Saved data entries

:::::

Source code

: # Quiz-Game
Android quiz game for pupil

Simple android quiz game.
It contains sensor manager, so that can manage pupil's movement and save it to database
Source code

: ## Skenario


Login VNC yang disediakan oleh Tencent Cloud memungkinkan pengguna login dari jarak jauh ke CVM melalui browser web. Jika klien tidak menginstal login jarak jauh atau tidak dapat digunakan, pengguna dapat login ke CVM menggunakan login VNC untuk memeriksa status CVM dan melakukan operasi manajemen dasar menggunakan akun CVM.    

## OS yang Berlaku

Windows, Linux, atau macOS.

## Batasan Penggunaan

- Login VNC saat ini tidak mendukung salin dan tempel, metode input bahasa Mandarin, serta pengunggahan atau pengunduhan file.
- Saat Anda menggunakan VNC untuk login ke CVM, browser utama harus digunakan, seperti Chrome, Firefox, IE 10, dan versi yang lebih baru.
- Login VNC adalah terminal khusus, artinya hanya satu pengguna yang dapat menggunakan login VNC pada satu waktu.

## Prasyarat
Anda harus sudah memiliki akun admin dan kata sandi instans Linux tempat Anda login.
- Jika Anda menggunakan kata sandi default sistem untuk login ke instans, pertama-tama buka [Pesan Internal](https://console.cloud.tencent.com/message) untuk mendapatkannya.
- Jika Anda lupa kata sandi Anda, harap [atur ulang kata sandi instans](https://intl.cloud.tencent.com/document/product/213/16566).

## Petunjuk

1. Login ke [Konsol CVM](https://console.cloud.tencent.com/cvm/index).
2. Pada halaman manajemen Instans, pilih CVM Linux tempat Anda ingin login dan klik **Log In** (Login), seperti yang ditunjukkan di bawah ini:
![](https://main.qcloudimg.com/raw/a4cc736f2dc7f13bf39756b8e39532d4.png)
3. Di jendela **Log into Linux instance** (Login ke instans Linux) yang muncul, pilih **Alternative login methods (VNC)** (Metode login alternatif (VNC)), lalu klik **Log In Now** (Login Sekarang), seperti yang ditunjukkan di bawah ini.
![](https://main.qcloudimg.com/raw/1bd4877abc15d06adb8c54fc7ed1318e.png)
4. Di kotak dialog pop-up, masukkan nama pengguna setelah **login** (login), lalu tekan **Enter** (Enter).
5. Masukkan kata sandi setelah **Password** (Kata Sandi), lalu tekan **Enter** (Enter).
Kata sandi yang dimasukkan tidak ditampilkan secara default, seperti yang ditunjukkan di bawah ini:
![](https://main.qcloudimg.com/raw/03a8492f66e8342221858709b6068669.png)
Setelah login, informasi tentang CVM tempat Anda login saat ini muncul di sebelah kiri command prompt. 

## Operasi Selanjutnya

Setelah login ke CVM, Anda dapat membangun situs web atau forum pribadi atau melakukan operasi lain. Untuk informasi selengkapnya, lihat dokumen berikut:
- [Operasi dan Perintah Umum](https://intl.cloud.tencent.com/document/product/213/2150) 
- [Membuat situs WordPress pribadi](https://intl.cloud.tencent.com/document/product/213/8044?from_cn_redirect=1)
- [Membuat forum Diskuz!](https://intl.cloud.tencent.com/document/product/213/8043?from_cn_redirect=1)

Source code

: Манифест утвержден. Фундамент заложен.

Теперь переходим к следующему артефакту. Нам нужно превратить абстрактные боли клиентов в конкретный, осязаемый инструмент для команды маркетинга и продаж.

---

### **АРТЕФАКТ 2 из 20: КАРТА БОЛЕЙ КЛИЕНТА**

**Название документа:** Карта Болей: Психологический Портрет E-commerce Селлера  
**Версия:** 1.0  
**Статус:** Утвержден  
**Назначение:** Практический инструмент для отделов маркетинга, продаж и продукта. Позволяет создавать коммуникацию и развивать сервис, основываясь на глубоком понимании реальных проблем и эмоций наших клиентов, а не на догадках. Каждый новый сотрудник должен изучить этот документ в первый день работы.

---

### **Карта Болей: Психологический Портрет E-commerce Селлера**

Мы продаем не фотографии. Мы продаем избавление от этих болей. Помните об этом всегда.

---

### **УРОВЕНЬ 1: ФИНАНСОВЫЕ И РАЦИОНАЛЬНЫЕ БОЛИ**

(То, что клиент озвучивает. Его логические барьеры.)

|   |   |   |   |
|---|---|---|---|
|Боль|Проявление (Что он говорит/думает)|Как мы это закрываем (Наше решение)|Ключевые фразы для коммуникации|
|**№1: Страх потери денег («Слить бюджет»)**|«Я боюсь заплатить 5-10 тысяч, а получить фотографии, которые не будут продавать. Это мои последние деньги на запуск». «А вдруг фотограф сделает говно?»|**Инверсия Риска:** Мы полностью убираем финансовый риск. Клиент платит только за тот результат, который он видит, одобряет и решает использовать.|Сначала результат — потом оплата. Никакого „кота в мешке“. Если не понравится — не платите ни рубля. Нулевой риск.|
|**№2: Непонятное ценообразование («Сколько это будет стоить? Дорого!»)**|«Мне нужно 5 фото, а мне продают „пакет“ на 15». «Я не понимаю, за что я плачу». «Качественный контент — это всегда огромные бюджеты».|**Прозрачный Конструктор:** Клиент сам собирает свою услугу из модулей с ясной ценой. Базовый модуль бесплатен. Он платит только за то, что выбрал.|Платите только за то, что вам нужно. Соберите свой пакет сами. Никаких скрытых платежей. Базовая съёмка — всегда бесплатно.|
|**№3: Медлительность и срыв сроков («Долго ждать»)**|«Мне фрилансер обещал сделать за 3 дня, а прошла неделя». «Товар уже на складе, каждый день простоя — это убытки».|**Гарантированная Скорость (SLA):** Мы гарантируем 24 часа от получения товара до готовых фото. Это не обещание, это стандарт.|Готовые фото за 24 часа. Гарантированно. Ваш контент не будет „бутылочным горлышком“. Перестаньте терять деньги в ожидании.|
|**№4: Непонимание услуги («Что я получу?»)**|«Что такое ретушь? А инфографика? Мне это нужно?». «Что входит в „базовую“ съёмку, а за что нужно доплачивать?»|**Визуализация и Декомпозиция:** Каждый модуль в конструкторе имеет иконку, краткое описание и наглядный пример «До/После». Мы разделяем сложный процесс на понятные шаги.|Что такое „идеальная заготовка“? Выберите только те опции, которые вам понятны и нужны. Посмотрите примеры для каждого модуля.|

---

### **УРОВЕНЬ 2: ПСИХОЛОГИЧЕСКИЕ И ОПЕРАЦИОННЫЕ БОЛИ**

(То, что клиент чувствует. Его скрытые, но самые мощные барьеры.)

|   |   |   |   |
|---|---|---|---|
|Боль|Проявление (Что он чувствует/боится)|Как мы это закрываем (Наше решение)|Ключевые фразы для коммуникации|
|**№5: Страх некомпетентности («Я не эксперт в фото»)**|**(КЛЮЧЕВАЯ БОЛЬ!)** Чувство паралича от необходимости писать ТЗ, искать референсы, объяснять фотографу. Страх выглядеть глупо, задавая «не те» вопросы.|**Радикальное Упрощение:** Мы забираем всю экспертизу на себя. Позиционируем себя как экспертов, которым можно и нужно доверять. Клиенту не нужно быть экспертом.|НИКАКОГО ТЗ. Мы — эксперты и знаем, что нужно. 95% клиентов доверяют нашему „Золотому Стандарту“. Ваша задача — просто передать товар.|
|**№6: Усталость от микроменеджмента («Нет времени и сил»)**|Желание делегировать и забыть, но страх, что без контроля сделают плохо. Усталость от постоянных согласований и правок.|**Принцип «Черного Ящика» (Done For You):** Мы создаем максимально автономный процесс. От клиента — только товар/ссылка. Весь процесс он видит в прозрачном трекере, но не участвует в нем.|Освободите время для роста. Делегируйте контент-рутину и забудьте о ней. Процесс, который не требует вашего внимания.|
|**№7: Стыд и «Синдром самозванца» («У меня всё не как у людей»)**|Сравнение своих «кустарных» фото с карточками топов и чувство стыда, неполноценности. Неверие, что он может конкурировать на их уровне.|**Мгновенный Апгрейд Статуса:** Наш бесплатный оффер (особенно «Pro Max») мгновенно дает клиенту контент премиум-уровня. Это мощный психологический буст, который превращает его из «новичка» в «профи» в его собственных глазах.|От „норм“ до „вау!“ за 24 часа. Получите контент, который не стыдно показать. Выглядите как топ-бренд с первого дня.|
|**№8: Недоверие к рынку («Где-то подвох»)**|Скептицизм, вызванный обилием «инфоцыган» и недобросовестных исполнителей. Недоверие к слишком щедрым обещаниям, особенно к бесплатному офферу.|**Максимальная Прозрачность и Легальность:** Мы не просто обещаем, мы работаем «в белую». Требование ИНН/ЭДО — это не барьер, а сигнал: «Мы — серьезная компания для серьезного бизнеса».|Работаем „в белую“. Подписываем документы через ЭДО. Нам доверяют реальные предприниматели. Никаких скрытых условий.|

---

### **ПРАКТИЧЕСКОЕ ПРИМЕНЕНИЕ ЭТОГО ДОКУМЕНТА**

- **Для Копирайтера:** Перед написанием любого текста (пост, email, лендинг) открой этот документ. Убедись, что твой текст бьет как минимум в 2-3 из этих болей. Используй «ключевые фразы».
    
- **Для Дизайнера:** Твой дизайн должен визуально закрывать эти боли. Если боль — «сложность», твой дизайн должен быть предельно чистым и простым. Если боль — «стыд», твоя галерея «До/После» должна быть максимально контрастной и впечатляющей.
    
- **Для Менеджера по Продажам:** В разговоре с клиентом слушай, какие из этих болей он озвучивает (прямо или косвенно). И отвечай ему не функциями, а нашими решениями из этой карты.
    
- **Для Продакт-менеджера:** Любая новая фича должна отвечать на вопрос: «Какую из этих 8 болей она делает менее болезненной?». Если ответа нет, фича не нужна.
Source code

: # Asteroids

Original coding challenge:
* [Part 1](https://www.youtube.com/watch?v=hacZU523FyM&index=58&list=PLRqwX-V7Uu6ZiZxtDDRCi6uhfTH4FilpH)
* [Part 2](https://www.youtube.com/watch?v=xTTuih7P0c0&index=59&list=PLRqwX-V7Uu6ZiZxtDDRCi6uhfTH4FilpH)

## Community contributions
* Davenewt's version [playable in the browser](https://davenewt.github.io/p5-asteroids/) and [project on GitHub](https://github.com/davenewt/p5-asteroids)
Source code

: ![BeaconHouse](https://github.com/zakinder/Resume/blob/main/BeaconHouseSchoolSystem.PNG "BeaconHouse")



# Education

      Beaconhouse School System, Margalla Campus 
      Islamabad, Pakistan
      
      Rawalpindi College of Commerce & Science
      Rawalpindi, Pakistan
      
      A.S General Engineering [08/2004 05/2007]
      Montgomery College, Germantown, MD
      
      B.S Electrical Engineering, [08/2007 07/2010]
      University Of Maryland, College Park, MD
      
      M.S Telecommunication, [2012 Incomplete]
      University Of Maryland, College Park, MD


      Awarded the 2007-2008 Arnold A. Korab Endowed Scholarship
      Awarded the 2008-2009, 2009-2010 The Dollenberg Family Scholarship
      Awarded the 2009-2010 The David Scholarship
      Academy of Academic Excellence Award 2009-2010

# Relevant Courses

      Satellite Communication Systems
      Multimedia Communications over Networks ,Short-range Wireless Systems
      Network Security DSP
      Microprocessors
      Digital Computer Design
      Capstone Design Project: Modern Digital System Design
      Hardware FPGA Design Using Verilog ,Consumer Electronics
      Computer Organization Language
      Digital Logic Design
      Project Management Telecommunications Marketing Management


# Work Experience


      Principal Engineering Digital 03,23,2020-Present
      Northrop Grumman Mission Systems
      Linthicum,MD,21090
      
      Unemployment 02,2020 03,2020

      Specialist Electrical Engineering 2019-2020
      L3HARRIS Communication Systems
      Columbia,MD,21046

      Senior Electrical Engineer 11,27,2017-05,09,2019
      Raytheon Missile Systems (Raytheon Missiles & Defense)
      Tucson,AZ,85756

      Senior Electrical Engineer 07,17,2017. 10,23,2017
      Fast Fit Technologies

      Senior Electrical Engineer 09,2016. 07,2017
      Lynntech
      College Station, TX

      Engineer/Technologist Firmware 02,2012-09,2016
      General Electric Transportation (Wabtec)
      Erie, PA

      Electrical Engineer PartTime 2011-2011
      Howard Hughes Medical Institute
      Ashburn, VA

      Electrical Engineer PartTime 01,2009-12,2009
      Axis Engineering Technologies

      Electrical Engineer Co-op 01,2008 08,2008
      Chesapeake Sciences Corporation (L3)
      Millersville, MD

:::::

_WHAT TO PRODUCE_.
Could you return exactly the stretch of the data above that starts at the line with "### **АРТЕФАКТ 2 из 20: КАРТА БОЛЕЙ КЛИЕНТА**" and ends at the line with "съёмка — всегда бесплатно.|", both lines included?

_THE ANSWER_.
### **АРТЕФАКТ 2 из 20: КАРТА БОЛЕЙ КЛИЕНТА**

**Название документа:** Карта Болей: Психологический Портрет E-commerce Селлера  
**Версия:** 1.0  
**Статус:** Утвержден  
**Назначение:** Практический инструмент для отделов маркетинга, продаж и продукта. Позволяет создавать коммуникацию и развивать сервис, основываясь на глубоком понимании реальных проблем и эмоций наших клиентов, а не на догадках. Каждый новый сотрудник должен изучить этот документ в первый день работы.

---

### **Карта Болей: Психологический Портрет E-commerce Селлера**

Мы продаем не фотографии. Мы продаем избавление от этих болей. Помните об этом всегда.

---

### **УРОВЕНЬ 1: ФИНАНСОВЫЕ И РАЦИОНАЛЬНЫЕ БОЛИ**

(То, что клиент озвучивает. Его логические барьеры.)

|   |   |   |   |
|---|---|---|---|
|Боль|Проявление (Что он говорит/думает)|Как мы это закрываем (Наше решение)|Ключевые фразы для коммуникации|
|**№1: Страх потери денег («Слить бюджет»)**|«Я боюсь заплатить 5-10 тысяч, а получить фотографии, которые не будут продавать. Это мои последние деньги на запуск». «А вдруг фотограф сделает говно?»|**Инверсия Риска:** Мы полностью убираем финансовый риск. Клиент платит только за тот результат, который он видит, одобряет и решает использовать.|Сначала результат — потом оплата. Никакого „кота в мешке“. Если не понравится — не платите ни рубля. Нулевой риск.|
|**№2: Непонятное ценообразование («Сколько это будет стоить? Дорого!»)**|«Мне нужно 5 фото, а мне продают „пакет“ на 15». «Я не понимаю, за что я плачу». «Качественный контент — это всегда огромные бюджеты».|**Прозрачный Конструктор:** Клиент сам собирает свою услугу из модулей с ясной ценой. Базовый модуль бесплатен. Он платит только за то, что выбрал.|Платите только за то, что вам нужно. Соберите свой пакет сами. Никаких скрытых платежей. Базовая съёмка — всегда бесплатно.|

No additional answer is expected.